-- EXTRACTED MATERIAL follows --

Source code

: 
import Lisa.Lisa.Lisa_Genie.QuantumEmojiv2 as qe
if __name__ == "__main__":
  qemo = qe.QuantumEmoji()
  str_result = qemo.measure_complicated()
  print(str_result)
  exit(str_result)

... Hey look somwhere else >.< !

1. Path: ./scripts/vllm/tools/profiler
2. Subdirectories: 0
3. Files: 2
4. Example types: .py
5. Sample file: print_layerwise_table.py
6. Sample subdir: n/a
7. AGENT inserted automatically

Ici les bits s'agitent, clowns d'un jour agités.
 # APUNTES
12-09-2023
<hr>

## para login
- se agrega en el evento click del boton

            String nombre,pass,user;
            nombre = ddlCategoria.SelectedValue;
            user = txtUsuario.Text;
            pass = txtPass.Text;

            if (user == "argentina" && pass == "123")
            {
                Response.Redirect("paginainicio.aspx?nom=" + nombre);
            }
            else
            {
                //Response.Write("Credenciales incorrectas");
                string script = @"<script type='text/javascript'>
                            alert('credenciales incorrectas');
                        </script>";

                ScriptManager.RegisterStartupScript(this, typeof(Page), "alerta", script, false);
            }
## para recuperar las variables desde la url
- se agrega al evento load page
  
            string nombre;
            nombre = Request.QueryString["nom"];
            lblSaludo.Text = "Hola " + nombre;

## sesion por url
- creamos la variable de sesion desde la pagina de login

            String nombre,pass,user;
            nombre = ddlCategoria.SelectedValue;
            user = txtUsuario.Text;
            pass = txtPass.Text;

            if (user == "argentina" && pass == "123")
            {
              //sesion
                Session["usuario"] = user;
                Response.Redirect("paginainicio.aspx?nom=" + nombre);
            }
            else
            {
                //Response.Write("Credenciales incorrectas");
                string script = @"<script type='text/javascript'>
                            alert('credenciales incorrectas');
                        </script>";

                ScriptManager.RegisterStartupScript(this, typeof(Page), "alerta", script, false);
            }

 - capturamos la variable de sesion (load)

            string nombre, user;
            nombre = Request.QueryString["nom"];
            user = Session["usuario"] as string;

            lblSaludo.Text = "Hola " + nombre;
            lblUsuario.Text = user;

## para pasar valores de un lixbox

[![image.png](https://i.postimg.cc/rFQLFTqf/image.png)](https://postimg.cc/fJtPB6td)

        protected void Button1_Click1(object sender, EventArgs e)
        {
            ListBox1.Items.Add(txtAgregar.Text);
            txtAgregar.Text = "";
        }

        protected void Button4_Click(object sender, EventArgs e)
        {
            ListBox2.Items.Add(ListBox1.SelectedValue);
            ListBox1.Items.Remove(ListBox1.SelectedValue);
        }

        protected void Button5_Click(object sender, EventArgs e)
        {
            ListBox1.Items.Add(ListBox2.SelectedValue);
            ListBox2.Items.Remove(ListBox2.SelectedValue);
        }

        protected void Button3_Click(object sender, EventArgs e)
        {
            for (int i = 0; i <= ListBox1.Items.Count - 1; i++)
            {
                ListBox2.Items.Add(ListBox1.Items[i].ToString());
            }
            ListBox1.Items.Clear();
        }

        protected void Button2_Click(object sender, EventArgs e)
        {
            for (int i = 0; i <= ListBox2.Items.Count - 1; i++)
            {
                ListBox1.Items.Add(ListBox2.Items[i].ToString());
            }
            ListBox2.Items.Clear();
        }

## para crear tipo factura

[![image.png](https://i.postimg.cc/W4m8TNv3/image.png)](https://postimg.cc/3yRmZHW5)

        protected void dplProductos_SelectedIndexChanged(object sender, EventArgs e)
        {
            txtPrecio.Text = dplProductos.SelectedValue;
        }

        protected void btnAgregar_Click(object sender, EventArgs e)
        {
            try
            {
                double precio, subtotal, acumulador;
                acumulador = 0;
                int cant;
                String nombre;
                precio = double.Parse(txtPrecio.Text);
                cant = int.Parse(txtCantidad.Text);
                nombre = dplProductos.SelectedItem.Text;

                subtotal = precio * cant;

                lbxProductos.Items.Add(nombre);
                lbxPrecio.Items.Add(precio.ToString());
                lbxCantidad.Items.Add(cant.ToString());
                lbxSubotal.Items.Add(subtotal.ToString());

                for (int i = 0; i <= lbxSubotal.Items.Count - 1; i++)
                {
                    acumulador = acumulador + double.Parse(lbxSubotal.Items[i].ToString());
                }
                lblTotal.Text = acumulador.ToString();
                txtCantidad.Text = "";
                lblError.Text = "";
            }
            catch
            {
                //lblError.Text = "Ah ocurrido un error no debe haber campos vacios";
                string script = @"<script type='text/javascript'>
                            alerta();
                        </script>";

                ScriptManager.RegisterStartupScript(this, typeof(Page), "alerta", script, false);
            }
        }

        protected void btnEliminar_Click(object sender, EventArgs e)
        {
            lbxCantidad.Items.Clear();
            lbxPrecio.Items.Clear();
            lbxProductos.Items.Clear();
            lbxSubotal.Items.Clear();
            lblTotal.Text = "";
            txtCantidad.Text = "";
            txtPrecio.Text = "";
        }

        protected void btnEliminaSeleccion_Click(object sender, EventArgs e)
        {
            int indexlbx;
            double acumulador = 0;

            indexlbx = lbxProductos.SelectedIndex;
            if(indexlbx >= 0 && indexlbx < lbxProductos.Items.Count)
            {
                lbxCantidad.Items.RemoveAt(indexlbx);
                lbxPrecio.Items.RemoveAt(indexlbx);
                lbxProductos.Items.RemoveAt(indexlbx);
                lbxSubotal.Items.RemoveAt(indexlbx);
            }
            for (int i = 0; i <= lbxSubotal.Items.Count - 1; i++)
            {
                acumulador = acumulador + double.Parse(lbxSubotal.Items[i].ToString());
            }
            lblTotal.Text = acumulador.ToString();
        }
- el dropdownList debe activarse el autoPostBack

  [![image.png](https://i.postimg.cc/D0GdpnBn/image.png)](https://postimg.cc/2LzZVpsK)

-- EXTRACTED MATERIAL concluded --

▶ **EXERCISE INSTRUCTIONS**:
The answer must consist of every line from the records above that holds "txtCantidad".

▶ **SOLUTION TO THIS PROBLEM**:
                cant = int.Parse(txtCantidad.Text);
                txtCantidad.Text = "";
            txtCantidad.Text = "";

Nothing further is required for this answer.